For my case I am trying a fitness function that takes around 20 min, but here with a dummy fitness function also returns solutions with duplicated genes as the ones to be printed at the end:
def Genes_Trial(x, x_idx):
rng_noise = np.random.default_rng(678910)
dummy_fit = rng_noise.random()*100
x = np.sort(x)
return dummy_fit
gene_space = np.arange(1,41,1)
ga_instance = pygad.GA(num_generations = 300,
num_parents_mating = 40,
sol_per_pop = 50,
num_genes = 6,
init_range_low = gene_space[0],
init_range_high = gene_space[-1],
gene_space = gene_space,
gene_type = int,
keep_elitism = 2,
mutation_probability = 0.025,
fitness_func = Genes_Trial,
save_solutions = False,
allow_duplicate_genes = False,
save_best_solutions = True,
random_seed=12345
)
ga_instance.run()
trial = ga_instance.solutions
trial = np.sort(trial)
unique_genes = []
for i_genes in range(trial.shape[0]):
unique_genes.append(np.unique(trial[i_genes,:]))

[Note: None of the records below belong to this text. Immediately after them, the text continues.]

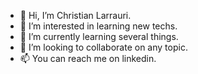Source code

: - 👋 Hi, I’m Christian Larrauri.
- 👀 I’m interested in learning new techs.
- 🌱 I’m currently learning several things.
- 💞️ I’m looking to collaborate on any topic.
- 📫 You can reach me on linkedin.

<!---
chlarrauri/chlarrauri is a ✨ special ✨ repository because its `README.md` (this file) appears on your GitHub profile.
You can click the Preview link to take a look at your changes.
--->
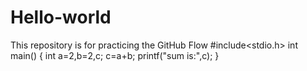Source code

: # Hello-world
This repository is for practicing the GitHub Flow
#include<stdio.h>
int main()
{
int a=2,b=2,c;
c=a+b;
printf("sum is:",c);
}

for i_sol in range(len(unique_genes)):
if len(unique_genes[i_sol])<n_sensors:print(np.array(ga_instance.solutions[i_sol]))
Initially I tried with adaptive mutation and thought that was the problem, then when mutation_type is left to defaults but the mutation_probability is set, there are duplicates. However, when mutation_probability is set to default, no duplicates are generated.
Then, I am not sure how to proceed since I am not sure mutation is happening at all when mutation_type and mutation_probability is set to default.
@gabrieldelpozo,
A new release will be pushed soon with a fix to this issue. It happens as crossover creates duplicate genes that, for sometimes , are not solved.